2. Neuronal cell death and excitotoxicity.
3. Excessive signalling increases Calcium levels.
4. Degeneration of cholinergic and GABAergic neurones in the striatum of the basal ganglia. Axon terminals of GABAergic neurones normally inhibit portions of the Globus Pallidus and Substantia Nigra - loss of these neurones allows spontaneous outbursts of activity in these structures, causing distortional movements.
5. Tissue loss in dorsal striatum (caudate and putamen) leading to expansion of lateral ventricles.

Question 39

Clinical Features of Huntington’s Disease (5).

Answer 39

Insidious and progressive worsening, typically beginning with cognitive/psychiatric/mood problems followed by movement disorders :

1. Chorea.
2. Eye Movement (Saccadic) Disorders.
3. Dysarthria.
4. Dysphasia.
5. Personality Changes.

Question 40

Management of Huntington’s Disease.

Answer 40

Medications to suppress disordered movements e.g. antipsychotics, benzodiazepines, Dopamine-depleting agents.

Question 41

Prognosis of Huntington’s Disease (3).

Answer 41

1. Life expectancy is at 15-20 years after the onset of symptoms.
2. Death is often due to respiratory disease e.g.

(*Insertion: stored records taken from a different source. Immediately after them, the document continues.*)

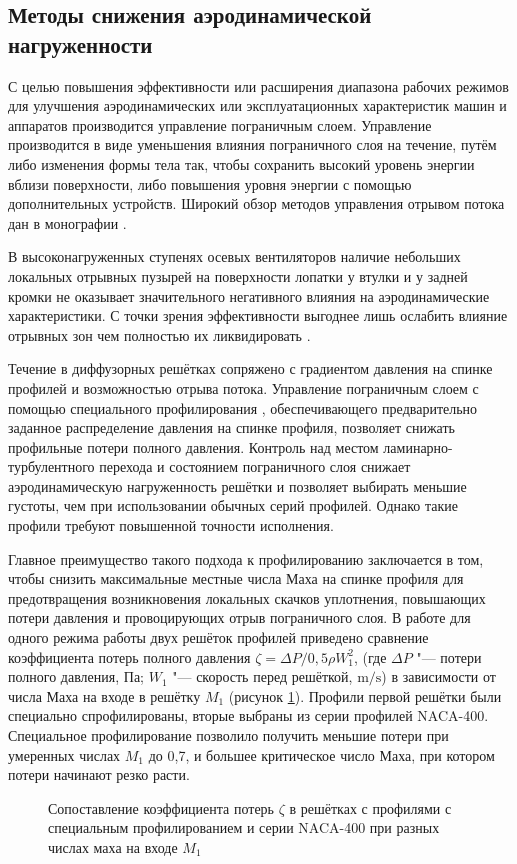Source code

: \subsection{Методы снижения аэродинамической нагруженности}\label{ch1/sec7}

С целью повышения эффективности или расширения диапазона рабочих режимов для улучшения аэродинамических или эксплуатационных характеристик машин и аппаратов производится управление пограничным слоем. Управление производится в виде уменьшения влияния пограничного слоя на течение, путём либо изменения формы тела так, чтобы сохранить высокий уровень энергии вблизи поверхности, либо повышения уровня энергии с помощью дополнительных устройств. Широкий обзор методов управления отрывом потока дан в монографии  \cite{Chen1979}.

В высоконагруженных ступенях осевых вентиляторов наличие небольших локальных отрывных пузырей на поверхности лопатки у втулки и у задней кромки не оказывает значительного негативного влияния на аэродинамические характеристики. С точки зрения эффективности выгоднее лишь ослабить влияние отрывных зон чем полностью их ликвидировать \cite{Chen1979}.

Течение в диффузорных решётках сопряжено с градиентом давления на спинке профилей и возможностью отрыва потока. Управление пограничным слоем с помощью специального профилирования \cite{Papailiou1970,Hobbs1984,Meng2023}, обеспечивающего предварительно заданное распределение давления на спинке профиля, позволяет снижать профильные потери полного давления. Контроль над местом ламинарно-турбулентного перехода и состоянием пограничного слоя снижает аэродинамическую нагруженность решётки и позволяет выбирать меньшие густоты, чем при использовании обычных серий профилей. Однако такие профили требуют повышенной точности исполнения.

Главное преимущество такого подхода к профилированию заключается в том, чтобы снизить максимальные местные числа Маха на спинке профиля для предотвращения возникновения локальных скачков уплотнения, повышающих потери давления и провоцирующих отрыв пограничного слоя. В работе \cite{Hobbs1984} для одного режима работы двух решёток профилей приведено сравнение коэффициента потерь полного давления \(\zeta = \Delta P /0,5 \rho W_1^2\), (где \(\Delta P\) "--- потери полного давления, Па; \(W_1\) "--- скорость перед решёткой, \(\si\meter/\si\second\)) в зависимости от числа Маха на входе в решётку \(M_1\) (рисунок \ref{fig:Hobbs1984}). Профили первой решётки были специально спрофилированы, вторые выбраны из серии профилей NACA-400. Специальное профилирование позволило получить меньшие потери при умеренных числах \(M_1\) до 0,7, и большее критическое число Маха, при котором потери начинают резко расти. 
\begin{figure} [ht]
	\centerfloat{
		
	}
	\caption{Сопоставление коэффициента потерь \(\zeta\) в решётках с профилями с специальным профилированием и серии NACA-400 при разных числах маха на входе \(M_1\) \cite{Hobbs1984}}
	\label{fig:Hobbs1984}
\end{figure}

Pneumonia.
3. Higher rates of Depression - suicide is a commoner cause of death than in the general population.

Question 42

Definition and Aetiology of Dyskinesia.

Answer 42

Definition : Abnormal involuntary movement associated with excessive motor activity.
Aetiology : Dose of Dopamine is too high.

Question 43

Clinical Features of Dyskinesias (3).

Answer 43

• Dystonia (abnormal postures of exaggerated movements).
• Chorea (abnormal involuntary movements that can be jerking and random e.g. facial grimacing, raising shoulders, flexing/extending fingers - putamen).
• Athetosis (slow, sinuous, confluent, involuntary twisting/writhing movements, usually in the hands/feet - globus pallidus).